Harvard economist Ed Glaeser’s new City Journal article, “Green Cities, Brown Suburbs,” is up today:
On a pleasant April day in 1844, Henry David Thoreau — the patron saint of American environmentalism — went for a walk along the Concord River in Massachusetts. With a friend, he built a fire in a pine stump near Fair Haven Pond, apparently to cook a chowder. Unfortunately, there hadn’t been much rain lately, the fire soon spread to the surrounding grass, and in the end, over 300 acres of prime woodland burned. Thoreau steadily denied any wrongdoing. “I have set fire to the forest, but I have done no wrong therein, and now it is as if the lightning had done it,” he later wrote. The other residents of Concord were less forgiving, taking a reasonably dim view of even inadvertent arson. “It is to be hoped that this unfortunate result of sheer carelessness, will be borne in mind by those who may visit the woods in future for recreation,” the Concord Freeman opined.
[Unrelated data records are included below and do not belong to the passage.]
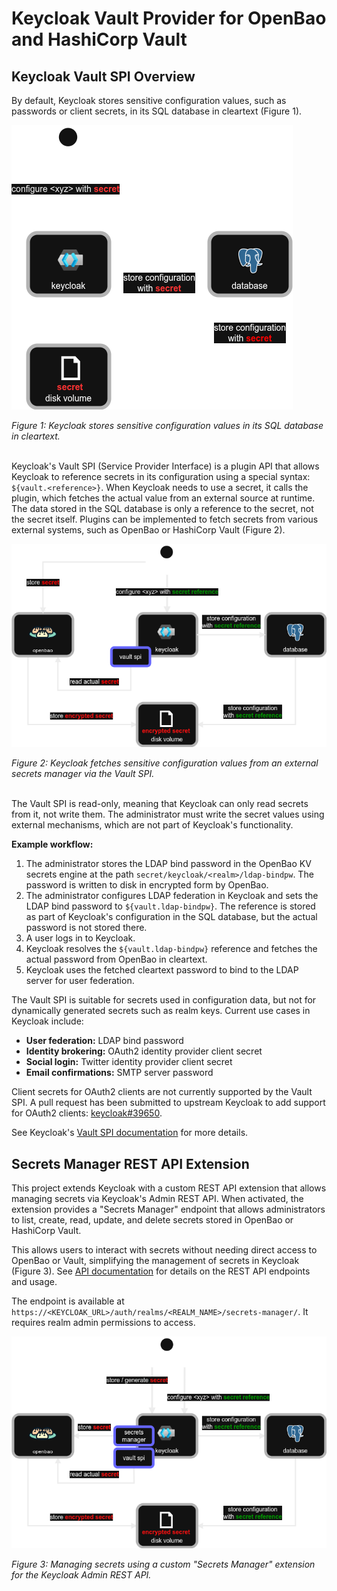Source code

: # Keycloak Vault Provider for OpenBao and HashiCorp Vault

## Keycloak Vault SPI Overview

By default, Keycloak stores sensitive configuration values, such as passwords or client secrets, in its SQL database in cleartext (Figure 1).

![image](assets/secrets-in-database.drawio.png)

*Figure 1: Keycloak stores sensitive configuration values in its SQL database in cleartext.*
<br><br>

Keycloak's Vault SPI (Service Provider Interface) is a plugin API that allows Keycloak to reference secrets in its configuration using a special syntax: `${vault.<reference>}`.
When Keycloak needs to use a secret, it calls the plugin, which fetches the actual value from an external source at runtime.
The data stored in the SQL database is only a reference to the secret, not the secret itself.
Plugins can be implemented to fetch secrets from various external systems, such as OpenBao or HashiCorp Vault (Figure 2).

![image](assets/secrets-via-vault-spi.drawio.png)

*Figure 2: Keycloak fetches sensitive configuration values from an external secrets manager via the Vault SPI.*
<br><br>

The Vault SPI is read-only, meaning that Keycloak can only read secrets from it, not write them.
The administrator must write the secret values using external mechanisms, which are not part of Keycloak's functionality.

**Example workflow:**

1. The administrator stores the LDAP bind password in the OpenBao KV secrets engine at the path `secret/keycloak/<realm>/ldap-bindpw`.
   The password is written to disk in encrypted form by OpenBao.
2. The administrator configures LDAP federation in Keycloak and sets the LDAP bind password to `${vault.ldap-bindpw}`.
   The reference is stored as part of Keycloak's configuration in the SQL database, but the actual password is not stored there.
3. A user logs in to Keycloak.
4. Keycloak resolves the `${vault.ldap-bindpw}` reference and fetches the actual password from OpenBao in cleartext.
5. Keycloak uses the fetched cleartext password to bind to the LDAP server for user federation.

The Vault SPI is suitable for secrets used in configuration data, but not for dynamically generated secrets such as realm keys.
Current use cases in Keycloak include:

- **User federation:** LDAP bind password
- **Identity brokering:** OAuth2 identity provider client secret
- **Social login:** Twitter identity provider client secret
- **Email confirmations:** SMTP server password

Client secrets for OAuth2 clients are not currently supported by the Vault SPI.
A pull request has been submitted to upstream Keycloak to add support for OAuth2 clients: [keycloak#39650](https://github.com/keycloak/keycloak/pull/39650).

See Keycloak's [Vault SPI documentation](https://www.keycloak.org/server/vault) for more details.

## Secrets Manager REST API Extension

This project extends Keycloak with a custom REST API extension that allows managing secrets via Keycloak's Admin REST API.
When activated, the extension provides a "Secrets Manager" endpoint that allows administrators to list, create, read, update, and delete secrets stored in OpenBao or HashiCorp Vault.

This allows users to interact with secrets without needing direct access to OpenBao or Vault, simplifying the management of secrets in Keycloak (Figure 3).
See [API documentation](docs/api.md) for details on the REST API endpoints and usage.

The endpoint is available at `https://<KEYCLOAK_URL>/auth/realms/<REALM_NAME>/secrets-manager/`.
It requires realm admin permissions to access.

![image](assets/secrets-manager.drawio.png)

*Figure 3: Managing secrets using a custom "Secrets Manager" extension for the Keycloak Admin REST API.*
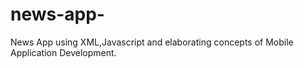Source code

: # news-app-
News App using XML,Javascript and elaborating concepts of Mobile Application Development.
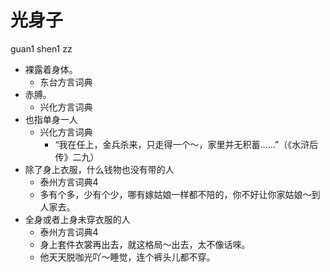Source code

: # 光身子
guan1 shen1 zz
+ 裸露着身体。
  * 东台方言词典
+ 赤膊。
  * 兴化方言词典
+ 也指单身一人
  * 兴化方言词典
    - “我在任上，金兵杀来，只走得一个～，家里并无积蓄……”（《水浒后传》二九）
+ 除了身上衣服，什么钱物也没有带的人
  * 泰州方言词典4
  - 多有个多，少有个少，哪有嫁姑娘一样都不陪的，你不好让你家姑娘～到人家去。
+ 全身或者上身未穿衣服的人
  * 泰州方言词典4
  - 身上套件衣裳再出去，就这格局～出去，太不像话唻。
  - 他天天脱咖光吖～睡觉，连个裤头儿都不穿。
Thoreau’s accident illustrates a point that is both paradoxical and generally true: if you want to be good to the environment, stay away from it. Move to high-rise apartments surrounded by plenty of concrete. Americans who settle in leafy, low-density suburbs will leave a significantly deeper carbon footprint, it turns out, than Americans who live cheek by jowl in urban towers. And a second paradox follows from the first. When environmentalists resist new construction in their dense but environmentally friendly cities, they inadvertently ensure that it will take place somewhere else — somewhere with higher carbon emissions. Much local environmentalism, in short, is bad for the environment.